##### Information provided

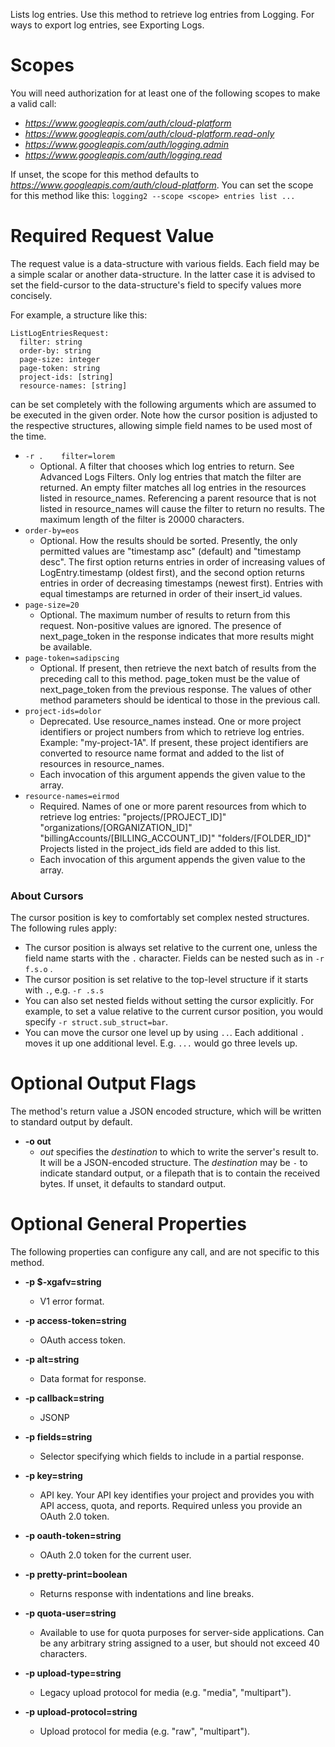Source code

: Lists log entries. Use this method to retrieve log entries from Logging. For ways to export log entries, see Exporting Logs.
# Scopes

You will need authorization for at least one of the following scopes to make a valid call:

* *https://www.googleapis.com/auth/cloud-platform*
* *https://www.googleapis.com/auth/cloud-platform.read-only*
* *https://www.googleapis.com/auth/logging.admin*
* *https://www.googleapis.com/auth/logging.read*

If unset, the scope for this method defaults to *https://www.googleapis.com/auth/cloud-platform*.
You can set the scope for this method like this: `logging2 --scope <scope> entries list ...`
# Required Request Value

The request value is a data-structure with various fields. Each field may be a simple scalar or another data-structure.
In the latter case it is advised to set the field-cursor to the data-structure's field to specify values more concisely.

For example, a structure like this:
```
ListLogEntriesRequest:
  filter: string
  order-by: string
  page-size: integer
  page-token: string
  project-ids: [string]
  resource-names: [string]

```

can be set completely with the following arguments which are assumed to be executed in the given order. Note how the cursor position is adjusted to the respective structures, allowing simple field names to be used most of the time.

* `-r .    filter=lorem`
    - Optional. A filter that chooses which log entries to return. See Advanced Logs Filters. Only log entries that match the filter are returned. An empty filter matches all log entries in the resources listed in resource_names. Referencing a parent resource that is not listed in resource_names will cause the filter to return no results. The maximum length of the filter is 20000 characters.
* `order-by=eos`
    - Optional. How the results should be sorted. Presently, the only permitted values are &#34;timestamp asc&#34; (default) and &#34;timestamp desc&#34;. The first option returns entries in order of increasing values of LogEntry.timestamp (oldest first), and the second option returns entries in order of decreasing timestamps (newest first). Entries with equal timestamps are returned in order of their insert_id values.
* `page-size=20`
    - Optional. The maximum number of results to return from this request. Non-positive values are ignored. The presence of next_page_token in the response indicates that more results might be available.
* `page-token=sadipscing`
    - Optional. If present, then retrieve the next batch of results from the preceding call to this method. page_token must be the value of next_page_token from the previous response. The values of other method parameters should be identical to those in the previous call.
* `project-ids=dolor`
    - Deprecated. Use resource_names instead. One or more project identifiers or project numbers from which to retrieve log entries. Example: &#34;my-project-1A&#34;. If present, these project identifiers are converted to resource name format and added to the list of resources in resource_names.
    - Each invocation of this argument appends the given value to the array.
* `resource-names=eirmod`
    - Required. Names of one or more parent resources from which to retrieve log entries:
        &#34;projects/[PROJECT_ID]&#34;
        &#34;organizations/[ORGANIZATION_ID]&#34;
        &#34;billingAccounts/[BILLING_ACCOUNT_ID]&#34;
        &#34;folders/[FOLDER_ID]&#34;
        Projects listed in the project_ids field are added to this list.
    - Each invocation of this argument appends the given value to the array.


### About Cursors

The cursor position is key to comfortably set complex nested structures. The following rules apply:

* The cursor position is always set relative to the current one, unless the field name starts with the `.` character. Fields can be nested such as in `-r f.s.o` .
* The cursor position is set relative to the top-level structure if it starts with `.`, e.g. `-r .s.s`
* You can also set nested fields without setting the cursor explicitly. For example, to set a value relative to the current cursor position, you would specify `-r struct.sub_struct=bar`.
* You can move the cursor one level up by using `..`. Each additional `.` moves it up one additional level. E.g. `...` would go three levels up.


# Optional Output Flags

The method's return value a JSON encoded structure, which will be written to standard output by default.

* **-o out**
    - *out* specifies the *destination* to which to write the server's result to.
      It will be a JSON-encoded structure.
      The *destination* may be `-` to indicate standard output, or a filepath that is to contain the received bytes.
      If unset, it defaults to standard output.
# Optional General Properties

The following properties can configure any call, and are not specific to this method.

* **-p $-xgafv=string**
    - V1 error format.

* **-p access-token=string**
    - OAuth access token.

* **-p alt=string**
    - Data format for response.

* **-p callback=string**
    - JSONP

* **-p fields=string**
    - Selector specifying which fields to include in a partial response.

* **-p key=string**
    - API key. Your API key identifies your project and provides you with API access, quota, and reports. Required unless you provide an OAuth 2.0 token.

* **-p oauth-token=string**
    - OAuth 2.0 token for the current user.

* **-p pretty-print=boolean**
    - Returns response with indentations and line breaks.

* **-p quota-user=string**
    - Available to use for quota purposes for server-side applications. Can be any arbitrary string assigned to a user, but should not exceed 40 characters.

* **-p upload-type=string**
    - Legacy upload protocol for media (e.g. &#34;media&#34;, &#34;multipart&#34;).

* **-p upload-protocol=string**
    - Upload protocol for media (e.g. &#34;raw&#34;, &#34;multipart&#34;).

##########

Brief: Text only, no pictures: copy every entry exactly.

Answer for the task:
Source code

: Lists log entries. Use this method to retrieve log entries from Logging. For ways to export log entries, see Exporting Logs.
# Scopes

You will need authorization for at least one of the following scopes to make a valid call:

* *https://www.googleapis.com/auth/cloud-platform*
* *https://www.googleapis.com/auth/cloud-platform.read-only*
* *https://www.googleapis.com/auth/logging.admin*
* *https://www.googleapis.com/auth/logging.read*

If unset, the scope for this method defaults to *https://www.googleapis.com/auth/cloud-platform*.
You can set the scope for this method like this: `logging2 --scope <scope> entries list ...`
# Required Request Value

The request value is a data-structure with various fields. Each field may be a simple scalar or another data-structure.
In the latter case it is advised to set the field-cursor to the data-structure's field to specify values more concisely.

For example, a structure like this:
```
ListLogEntriesRequest:
  filter: string
  order-by: string
  page-size: integer
  page-token: string
  project-ids: [string]
  resource-names: [string]

```

can be set completely with the following arguments which are assumed to be executed in the given order. Note how the cursor position is adjusted to the respective structures, allowing simple field names to be used most of the time.

* `-r .    filter=lorem`
    - Optional. A filter that chooses which log entries to return. See Advanced Logs Filters. Only log entries that match the filter are returned. An empty filter matches all log entries in the resources listed in resource_names. Referencing a parent resource that is not listed in resource_names will cause the filter to return no results. The maximum length of the filter is 20000 characters.
* `order-by=eos`
    - Optional. How the results should be sorted. Presently, the only permitted values are &#34;timestamp asc&#34; (default) and &#34;timestamp desc&#34;. The first option returns entries in order of increasing values of LogEntry.timestamp (oldest first), and the second option returns entries in order of decreasing timestamps (newest first). Entries with equal timestamps are returned in order of their insert_id values.
* `page-size=20`
    - Optional. The maximum number of results to return from this request. Non-positive values are ignored. The presence of next_page_token in the response indicates that more results might be available.
* `page-token=sadipscing`
    - Optional. If present, then retrieve the next batch of results from the preceding call to this method. page_token must be the value of next_page_token from the previous response. The values of other method parameters should be identical to those in the previous call.
* `project-ids=dolor`
    - Deprecated. Use resource_names instead. One or more project identifiers or project numbers from which to retrieve log entries. Example: &#34;my-project-1A&#34;. If present, these project identifiers are converted to resource name format and added to the list of resources in resource_names.
    - Each invocation of this argument appends the given value to the array.
* `resource-names=eirmod`
    - Required. Names of one or more parent resources from which to retrieve log entries:
        &#34;projects/[PROJECT_ID]&#34;
        &#34;organizations/[ORGANIZATION_ID]&#34;
        &#34;billingAccounts/[BILLING_ACCOUNT_ID]&#34;
        &#34;folders/[FOLDER_ID]&#34;
        Projects listed in the project_ids field are added to this list.
    - Each invocation of this argument appends the given value to the array.


### About Cursors

The cursor position is key to comfortably set complex nested structures. The following rules apply:

* The cursor position is always set relative to the current one, unless the field name starts with the `.` character. Fields can be nested such as in `-r f.s.o` .
* The cursor position is set relative to the top-level structure if it starts with `.`, e.g. `-r .s.s`
* You can also set nested fields without setting the cursor explicitly. For example, to set a value relative to the current cursor position, you would specify `-r struct.sub_struct=bar`.
* You can move the cursor one level up by using `..`. Each additional `.` moves it up one additional level. E.g. `...` would go three levels up.


# Optional Output Flags

The method's return value a JSON encoded structure, which will be written to standard output by default.

* **-o out**
    - *out* specifies the *destination* to which to write the server's result to.
      It will be a JSON-encoded structure.
      The *destination* may be `-` to indicate standard output, or a filepath that is to contain the received bytes.
      If unset, it defaults to standard output.
# Optional General Properties

The following properties can configure any call, and are not specific to this method.

* **-p $-xgafv=string**
    - V1 error format.

* **-p access-token=string**
    - OAuth access token.

* **-p alt=string**
    - Data format for response.

* **-p callback=string**
    - JSONP

* **-p fields=string**
    - Selector specifying which fields to include in a partial response.

* **-p key=string**
    - API key. Your API key identifies your project and provides you with API access, quota, and reports. Required unless you provide an OAuth 2.0 token.

* **-p oauth-token=string**
    - OAuth 2.0 token for the current user.

* **-p pretty-print=boolean**
    - Returns response with indentations and line breaks.

* **-p quota-user=string**
    - Available to use for quota purposes for server-side applications. Can be any arbitrary string assigned to a user, but should not exceed 40 characters.

* **-p upload-type=string**
    - Legacy upload protocol for media (e.g. &#34;media&#34;, &#34;multipart&#34;).

* **-p upload-protocol=string**
    - Upload protocol for media (e.g. &#34;raw&#34;, &#34;multipart&#34;).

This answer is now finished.